As is now the tradition, in the last days of the year, I’m taking you on a journey: the story of an expat woman, Susan, through a compilation of all the articles published on the blog in 2016.
Disclaimer: Not all characters appearing in this work are fictitious. In fact, they’re all either clearly identified or aggregated parts of several real expats where I took some liberties to change location, names and chronology. Any resemblance to real persons, living or dead, is not purely coincidental. It’s my aim that you’ll recognize yourself somehow in this adventure and that you’ll benefit from this experience. Enjoy!
Susan generally enjoys her expat life, even if she sometimes gets frustrated because she can’t always tell her truth.
But there’s one thing she isn’t comfortable with: the transition period.
When the time comes to leave, she becomes anxious. She hates the packing and the farewells while at the same time feeling a great sense of excitement and adventure for the new place. She struggles to sleep well. She has a knot in her stomach. Her body aches but she has no time to take care of it. Add to this that finding a new house, arranging new schools for the kids and organising new hobbies is an intense and demanding process.
Rebuilding a whole new social network takes a lot of effort too. She’s very grateful for her portable network of online friends especially since her husband is often away from home, travelling for work. When he comes back, he’s exhausted or stressed out and she can’t really rely on him to lend her a listening ear.
This year particularly, she needed to confide in someone because she worried a lot about her parents back home. Her mum got diagnosed with cancer. She spent sleepless nights wondering whether she should go back to support her parents or trust someone to take care of them.
Not sure though. Already going back home for a holiday brought up some disturbing experiences. Moreover, some of her expat friends who reverted back to their home country were quite surprised of how difficult it was to readjust.
Susan’s kids had such a blast at school this year: her daughter in grade 7 and her son in grade 9 won sports awards and academic prizes. They were selected to be part of teams engaged in national competitions and have built strong friendships.
They’re now so well adjusted after the initial impact of losing a home three years ago. Susan is very proud of them.
Furthermore going back is not straightforward. Her husband would have to lobby his management to relocate him back home. Living closer to Susan’s parents will put some strain on their marriage. Especially because her husband never got along with her mom!
That’s why Susan is hesitating. Her childhood girlfriend just went through a divorce. She can’t risk the same! What would she do with the children abroad?
There’s a wonderful thing that happened to her in 2016: she found a part-time job in a community based charity, caring for the elderly. That enabled her to get her mind off her dilemma and somewhat ease her sense of guilt for being far away from her parents.

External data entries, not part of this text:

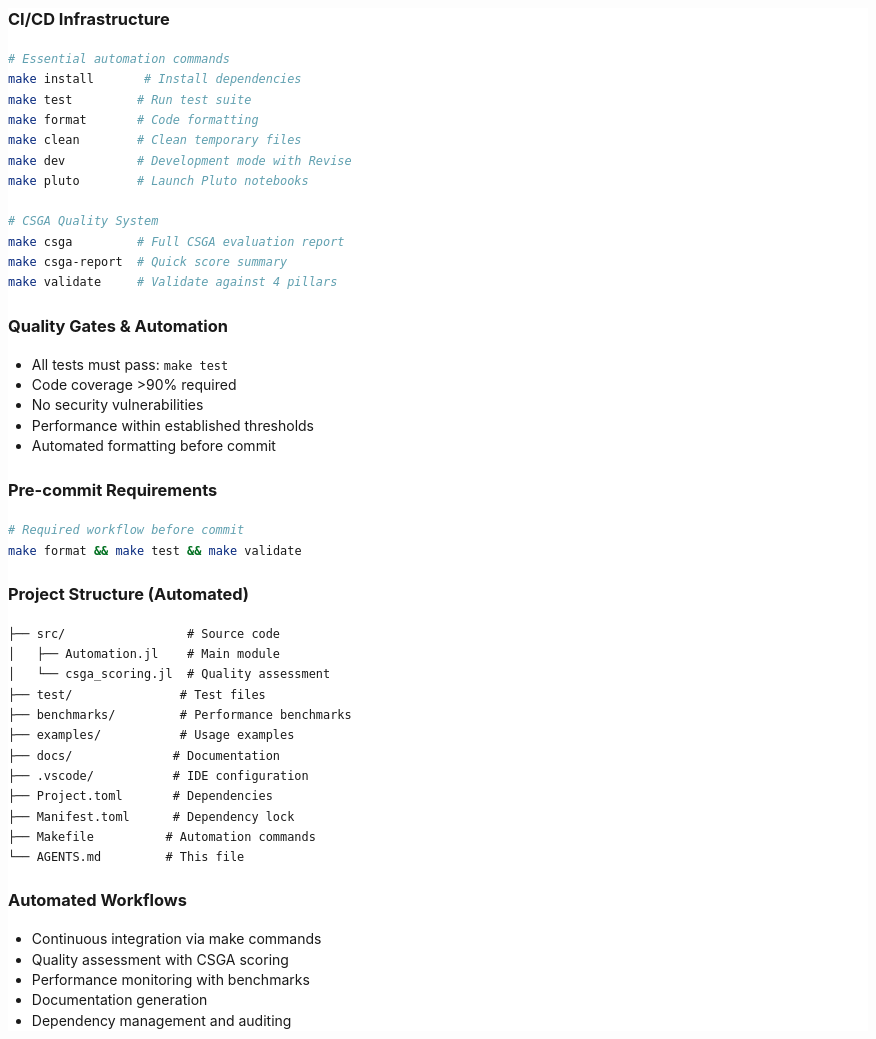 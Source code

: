 ### CI/CD Infrastructure
```bash
# Essential automation commands
make install       # Install dependencies
make test         # Run test suite
make format       # Code formatting
make clean        # Clean temporary files
make dev          # Development mode with Revise
make pluto        # Launch Pluto notebooks

# CSGA Quality System
make csga         # Full CSGA evaluation report
make csga-report  # Quick score summary
make validate     # Validate against 4 pillars
```

### Quality Gates & Automation
- All tests must pass: `make test`
- Code coverage >90% required
- No security vulnerabilities
- Performance within established thresholds
- Automated formatting before commit

### Pre-commit Requirements
```bash
# Required workflow before commit
make format && make test && make validate
```

### Project Structure (Automated)
```
├── src/                 # Source code
│   ├── Automation.jl    # Main module
│   └── csga_scoring.jl  # Quality assessment
├── test/               # Test files
├── benchmarks/         # Performance benchmarks
├── examples/           # Usage examples
├── docs/              # Documentation
├── .vscode/           # IDE configuration
├── Project.toml       # Dependencies
├── Manifest.toml      # Dependency lock
├── Makefile          # Automation commands
└── AGENTS.md         # This file
```

### Automated Workflows
- Continuous integration via make commands
- Quality assessment with CSGA scoring
- Performance monitoring with benchmarks
- Documentation generation
- Dependency management and auditing
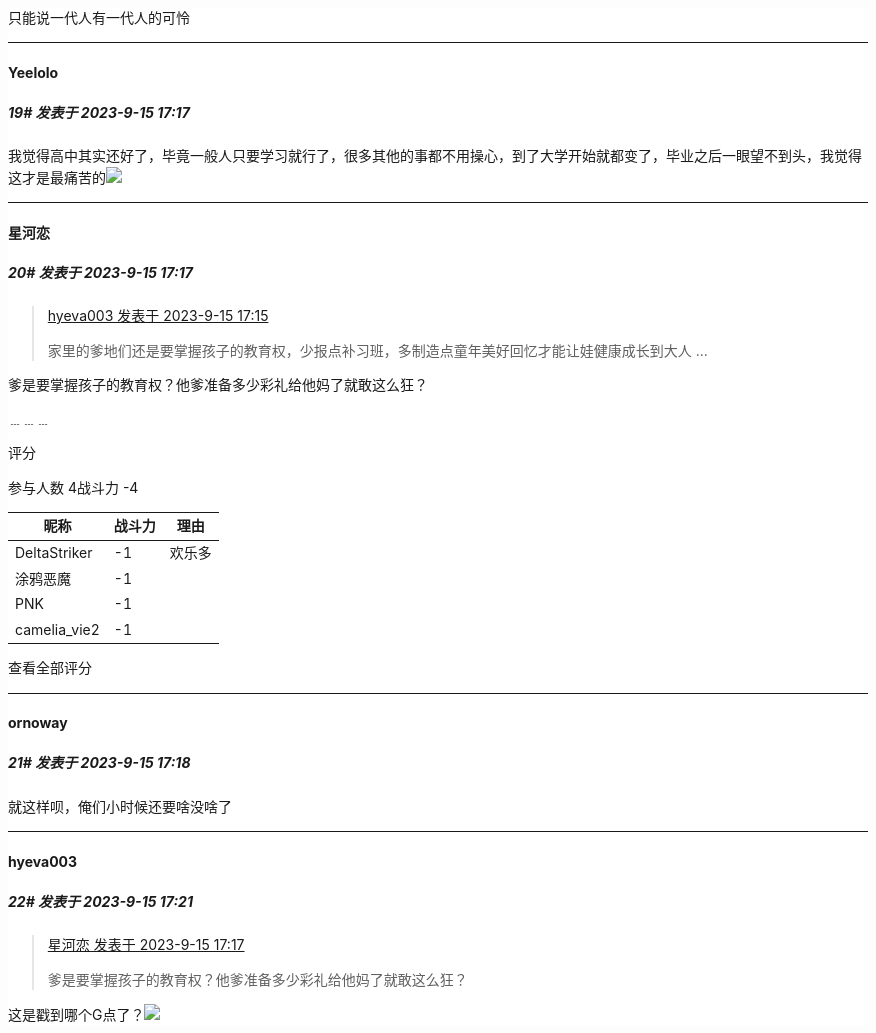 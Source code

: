 只能说一代人有一代人的可怜

*****

####  Yeelolo  
##### 19#       发表于 2023-9-15 17:17

我觉得高中其实还好了，毕竟一般人只要学习就行了，很多其他的事都不用操心，到了大学开始就都变了，毕业之后一眼望不到头，我觉得这才是最痛苦的<img src="https://static.saraba1st.com/image/smiley/face2017/135.png" referrerpolicy="no-referrer">

*****

####  星河恋  
##### 20#       发表于 2023-9-15 17:17

<blockquote><a href="httphttps://bbs.saraba1st.com/2b/forum.php?mod=redirect&amp;goto=findpost&amp;pid=62419420&amp;ptid=2152915" target="_blank">hyeva003 发表于 2023-9-15 17:15</a>

家里的爹地们还是要掌握孩子的教育权，少报点补习班，多制造点童年美好回忆才能让娃健康成长到大人 ...</blockquote>
爹是要掌握孩子的教育权？他爹准备多少彩礼给他妈了就敢这么狂？

﹍﹍﹍

评分

 参与人数 4战斗力 -4

|昵称|战斗力|理由|
|----|---|---|
| DeltaStriker|-1|欢乐多|
| 涂鸦恶魔|-1||
| PNK|-1||
| camelia_vie2|-1||

查看全部评分

*****

####  ornoway  
##### 21#       发表于 2023-9-15 17:18

就这样呗，俺们小时候还要啥没啥了

*****

####  hyeva003  
##### 22#       发表于 2023-9-15 17:21

<blockquote><a href="httphttps://bbs.saraba1st.com/2b/forum.php?mod=redirect&amp;goto=findpost&amp;pid=62419446&amp;ptid=2152915" target="_blank">星河恋 发表于 2023-9-15 17:17</a>

爹是要掌握孩子的教育权？他爹准备多少彩礼给他妈了就敢这么狂？</blockquote>
这是戳到哪个G点了？<img src="https://static.saraba1st.com/image/smiley/face2017/043.png" referrerpolicy="no-referrer">
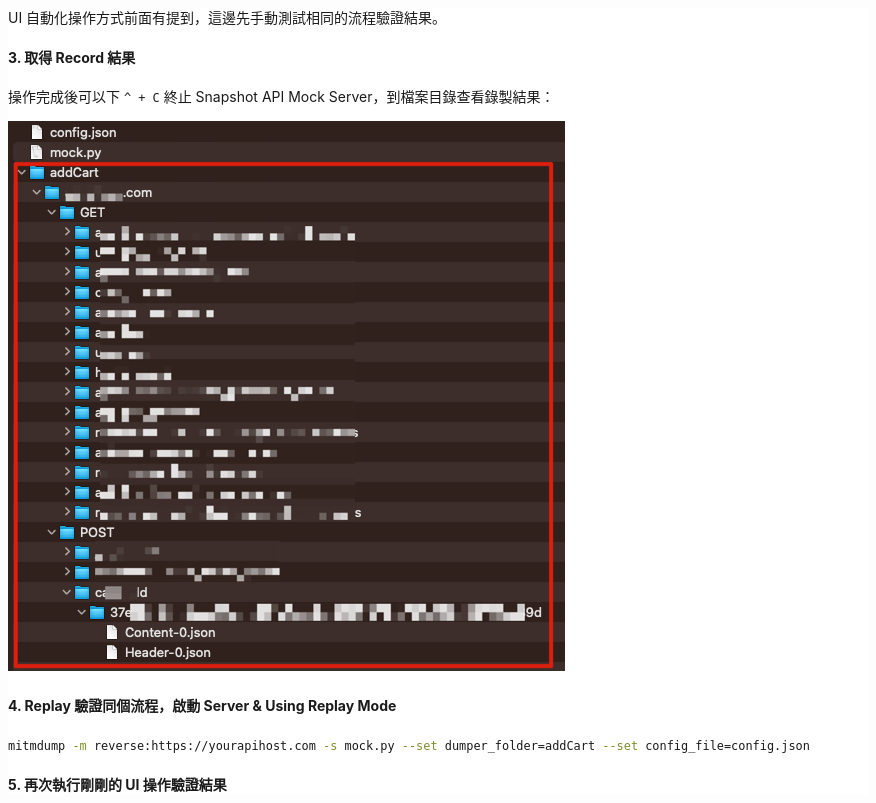 
UI 自動化操作方式前面有提到，這邊先手動測試相同的流程驗證結果。
#### 3\. 取得 Record 結果

操作完成後可以下 `^ + C` 終止 Snapshot API Mock Server，到檔案目錄查看錄製結果：


![](/assets/5a5c4b25a83d/1*YO957r5CGMOlsPrm26GbcA.png)

#### 4\. Replay 驗證同個流程，啟動 Server & Using Replay Mode
```bash
mitmdump -m reverse:https://yourapihost.com -s mock.py --set dumper_folder=addCart --set config_file=config.json
```
#### 5\. 再次執行剛剛的 UI 操作驗證結果

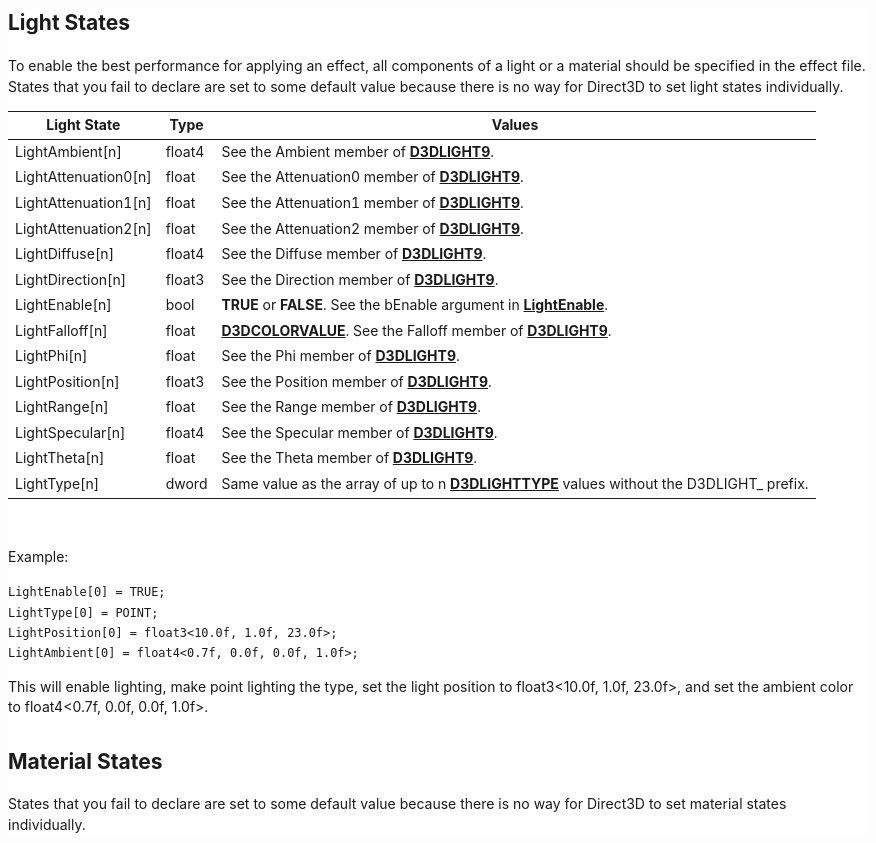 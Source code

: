 ## Light States

To enable the best performance for applying an effect, all components of a light or a material should be specified in the effect file. States that you fail to declare are set to some default value because there is no way for Direct3D to set light states individually.



| Light State            | Type   | Values                                                                                                              |
|------------------------|--------|---------------------------------------------------------------------------------------------------------------------|
| LightAmbient\[n\]      | float4 | See the Ambient member of [**D3DLIGHT9**](d3dlight9.md).                                                           |
| LightAttenuation0\[n\] | float  | See the Attenuation0 member of [**D3DLIGHT9**](d3dlight9.md).                                                      |
| LightAttenuation1\[n\] | float  | See the Attenuation1 member of [**D3DLIGHT9**](d3dlight9.md).                                                      |
| LightAttenuation2\[n\] | float  | See the Attenuation2 member of [**D3DLIGHT9**](d3dlight9.md).                                                      |
| LightDiffuse\[n\]      | float4 | See the Diffuse member of [**D3DLIGHT9**](d3dlight9.md).                                                           |
| LightDirection\[n\]    | float3 | See the Direction member of [**D3DLIGHT9**](d3dlight9.md).                                                         |
| LightEnable\[n\]       | bool   | **TRUE** or **FALSE**. See the bEnable argument in [**LightEnable**](/windows/win32/api/d3d9helper/nf-d3d9helper-idirect3ddevice9-lightenable).            |
| LightFalloff\[n\]      | float  | [**D3DCOLORVALUE**](d3dcolorvalue.md). See the Falloff member of [**D3DLIGHT9**](d3dlight9.md).                   |
| LightPhi\[n\]          | float  | See the Phi member of [**D3DLIGHT9**](d3dlight9.md).                                                               |
| LightPosition\[n\]     | float3 | See the Position member of [**D3DLIGHT9**](d3dlight9.md).                                                          |
| LightRange\[n\]        | float  | See the Range member of [**D3DLIGHT9**](d3dlight9.md).                                                             |
| LightSpecular\[n\]     | float4 | See the Specular member of [**D3DLIGHT9**](d3dlight9.md).                                                          |
| LightTheta\[n\]        | float  | See the Theta member of [**D3DLIGHT9**](d3dlight9.md).                                                             |
| LightType\[n\]         | dword  | Same value as the array of up to n [**D3DLIGHTTYPE**](./d3dlighttype.md) values without the D3DLIGHT\_ prefix. |



 

Example:


```
LightEnable[0] = TRUE;
LightType[0] = POINT;
LightPosition[0] = float3<10.0f, 1.0f, 23.0f>;
LightAmbient[0] = float4<0.7f, 0.0f, 0.0f, 1.0f>;
```



This will enable lighting, make point lighting the type, set the light position to float3<10.0f, 1.0f, 23.0f>, and set the ambient color to float4<0.7f, 0.0f, 0.0f, 1.0f>.

## Material States

States that you fail to declare are set to some default value because there is no way for Direct3D to set material states individually.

Gradually she earned the trust of the residents and some of them opened up. Gloria in particular told her the story of her life. At 85, she went through quite a lot. She lived in a refugee camp for 7 years after WWII before emigrating in this country. She met her husband in a local shop and they got married. At first, he was quite nice but soon he changed and took advantage of Gloria’s poor knowledge of the language. Although she worked hard, he kept mocking her abilities. It took years for Gloria to understand this emotional abuse. But when she realized what she was up against, she fought back and made him stop. They had 3 children together and all went to university. Gloria is very proud of them but she feels lonely since they all live far from her. Now she has time. Time to think. Memories of the war come back to haunt her.
Susan spends hours to care for Gloria and to listen to her. She feels worthwhile when she catches a smile on Gloria’s face.
Next year, Susan will be 50 and her husband is a bit older than her. They need to think about their future. Are they going to retire abroad or to go back home?
If they wait for too long, they may be stuck abroad. On the other hand, they have two teenagers at home. Handling them is already a challenge. Telling them that they’ll leave their friends and their activities would be a drama! They’re so passionate. They even woke up in the middle of the night to follow the Olympic Games and their favourite teams!
Tonight, Susan is celebrating New Year’s Eve at home. But where is home for an expat soul?